··· GIVEN INFORMATION

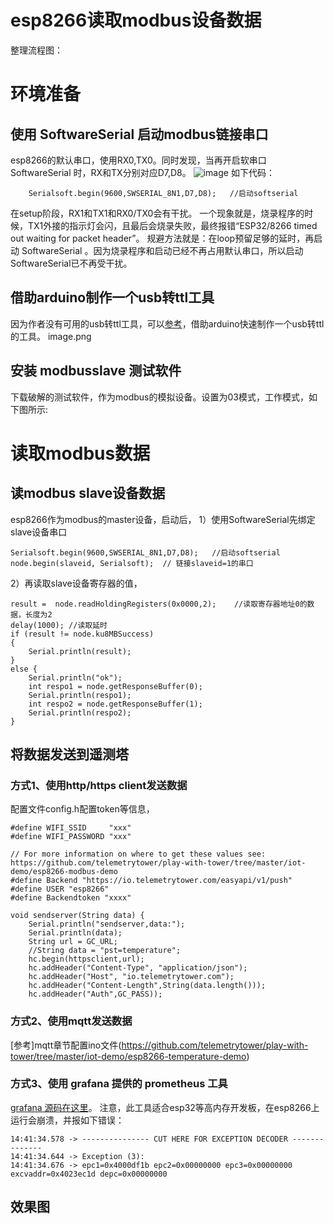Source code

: # esp8266读取modbus设备数据
整理流程图：


# 环境准备
## 使用 SoftwareSerial 启动modbus链接串口
esp8266的默认串口，使用RX0,TX0。同时发现，当再开启软串口 SoftwareSerial 时，RX和TX分别对应D7,D8。
![image](https://user-images.githubusercontent.com/41465048/217773535-98b49587-4fe7-4b57-a088-bacef3913f0d.png)
如下代码：
```
    Serialsoft.begin(9600,SWSERIAL_8N1,D7,D8);   //启动softserial
```
在setup阶段，RX1和TX1和RX0/TX0会有干扰。
一个现象就是，烧录程序的时候，TX1外接的指示灯会闪，且最后会烧录失败，最终报错“ESP32/8266 timed out waiting for packet header”。
规避方法就是：在loop预留足够的延时，再启动 SoftwareSerial 。因为烧录程序和启动已经不再占用默认串口，所以启动SoftwareSerial已不再受干扰。
## 借助arduino制作一个usb转ttl工具
因为作者没有可用的usb转ttl工具，可以[参考](https://www.electronics-lab.com/three-ways-make-arduino-works-usbttl-converter/)，借助arduino快速制作一个usb转ttl的工具。
image.png
## 安装 modbusslave 测试软件
下载破解的测试软件，作为modbus的模拟设备。设置为03模式，工作模式，如下图所示:
# 读取modbus数据
## 读modbus slave设备数据
esp8266作为modbus的master设备，启动后，
1）使用SoftwareSerial先绑定slave设备串口
```
Serialsoft.begin(9600,SWSERIAL_8N1,D7,D8);   //启动softserial
node.begin(slaveid, Serialsoft);  // 链接slaveid=1的串口
```
2）再读取slave设备寄存器的值，
```
result =  node.readHoldingRegisters(0x0000,2);    //读取寄存器地址0的数据，长度为2
delay(1000); //读取延时
if (result != node.ku8MBSuccess)
{
    Serial.println(result);
} 
else {
    Serial.println("ok");
    int respo1 = node.getResponseBuffer(0);
    Serial.println(respo1);     
    int respo2 = node.getResponseBuffer(1);
    Serial.println(respo2); 
}
```
## 将数据发送到遥测塔
### 方式1、使用http/https client发送数据
配置文件config.h配置token等信息，
```
#define WIFI_SSID     "xxx"
#define WIFI_PASSWORD "xxx"

// For more information on where to get these values see: https://github.com/telemetrytower/play-with-tower/tree/master/iot-demo/esp8266-modbus-demo
#define Backend "https://io.telemetrytower.com/easyapi/v1/push"
#define USER "esp8266"
#define Backendtoken "xxxx"
```
```
void sendserver(String data) {
    Serial.println("sendserver,data:");
    Serial.println(data);
    String url = GC_URL;
    //String data = "pst=temperature";
    hc.begin(httpsclient,url);
    hc.addHeader("Content-Type", "application/json");
    hc.addHeader("Host", "io.telemetrytower.com");
    hc.addHeader("Content-Length",String(data.length()));
    hc.addHeader("Auth",GC_PASS));
```
### 方式2、使用mqtt发送数据
[参考]mqtt章节配置ino文件(https://github.com/telemetrytower/play-with-tower/tree/master/iot-demo/esp8266-temperature-demo)
### 方式3、使用 grafana 提供的 prometheus 工具
[grafana 源码在这里](https://github.com/grafana/prometheus-arduino/)。
注意，此工具适合esp32等高内存开发板，在esp8266上运行会崩溃，并报如下错误：
```
14:41:34.578 -> --------------- CUT HERE FOR EXCEPTION DECODER --------------
14:41:34.644 -> Exception (3):
14:41:34.676 -> epc1=0x4000df1b epc2=0x00000000 epc3=0x00000000 excvaddr=0x4023ec1d depc=0x00000000
```
## 效果图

······

WHAT YOU SHOULD DO: Retype all entries exactly as they appear, dropping the images.

WRITTEN REPLY:
Source code

: # esp8266读取modbus设备数据
整理流程图：


# 环境准备
## 使用 SoftwareSerial 启动modbus链接串口
esp8266的默认串口，使用RX0,TX0。同时发现，当再开启软串口 SoftwareSerial 时，RX和TX分别对应D7,D8。
![image](https://user-images.githubusercontent.com/41465048/217773535-98b49587-4fe7-4b57-a088-bacef3913f0d.png)
如下代码：
```
    Serialsoft.begin(9600,SWSERIAL_8N1,D7,D8);   //启动softserial
```
在setup阶段，RX1和TX1和RX0/TX0会有干扰。
一个现象就是，烧录程序的时候，TX1外接的指示灯会闪，且最后会烧录失败，最终报错“ESP32/8266 timed out waiting for packet header”。
规避方法就是：在loop预留足够的延时，再启动 SoftwareSerial 。因为烧录程序和启动已经不再占用默认串口，所以启动SoftwareSerial已不再受干扰。
## 借助arduino制作一个usb转ttl工具
因为作者没有可用的usb转ttl工具，可以[参考](https://www.electronics-lab.com/three-ways-make-arduino-works-usbttl-converter/)，借助arduino快速制作一个usb转ttl的工具。
image.png
## 安装 modbusslave 测试软件
下载破解的测试软件，作为modbus的模拟设备。设置为03模式，工作模式，如下图所示:
# 读取modbus数据
## 读modbus slave设备数据
esp8266作为modbus的master设备，启动后，
1）使用SoftwareSerial先绑定slave设备串口
```
Serialsoft.begin(9600,SWSERIAL_8N1,D7,D8);   //启动softserial
node.begin(slaveid, Serialsoft);  // 链接slaveid=1的串口
```
2）再读取slave设备寄存器的值，
```
result =  node.readHoldingRegisters(0x0000,2);    //读取寄存器地址0的数据，长度为2
delay(1000); //读取延时
if (result != node.ku8MBSuccess)
{
    Serial.println(result);
} 
else {
    Serial.println("ok");
    int respo1 = node.getResponseBuffer(0);
    Serial.println(respo1);     
    int respo2 = node.getResponseBuffer(1);
    Serial.println(respo2); 
}
```
## 将数据发送到遥测塔
### 方式1、使用http/https client发送数据
配置文件config.h配置token等信息，
```
#define WIFI_SSID     "xxx"
#define WIFI_PASSWORD "xxx"

// For more information on where to get these values see: https://github.com/telemetrytower/play-with-tower/tree/master/iot-demo/esp8266-modbus-demo
#define Backend "https://io.telemetrytower.com/easyapi/v1/push"
#define USER "esp8266"
#define Backendtoken "xxxx"
```
```
void sendserver(String data) {
    Serial.println("sendserver,data:");
    Serial.println(data);
    String url = GC_URL;
    //String data = "pst=temperature";
    hc.begin(httpsclient,url);
    hc.addHeader("Content-Type", "application/json");
    hc.addHeader("Host", "io.telemetrytower.com");
    hc.addHeader("Content-Length",String(data.length()));
    hc.addHeader("Auth",GC_PASS));
```
### 方式2、使用mqtt发送数据
[参考]mqtt章节配置ino文件(https://github.com/telemetrytower/play-with-tower/tree/master/iot-demo/esp8266-temperature-demo)
### 方式3、使用 grafana 提供的 prometheus 工具
[grafana 源码在这里](https://github.com/grafana/prometheus-arduino/)。
注意，此工具适合esp32等高内存开发板，在esp8266上运行会崩溃，并报如下错误：
```
14:41:34.578 -> --------------- CUT HERE FOR EXCEPTION DECODER --------------
14:41:34.644 -> Exception (3):
14:41:34.676 -> epc1=0x4000df1b epc2=0x00000000 epc3=0x00000000 excvaddr=0x4023ec1d depc=0x00000000
```
## 效果图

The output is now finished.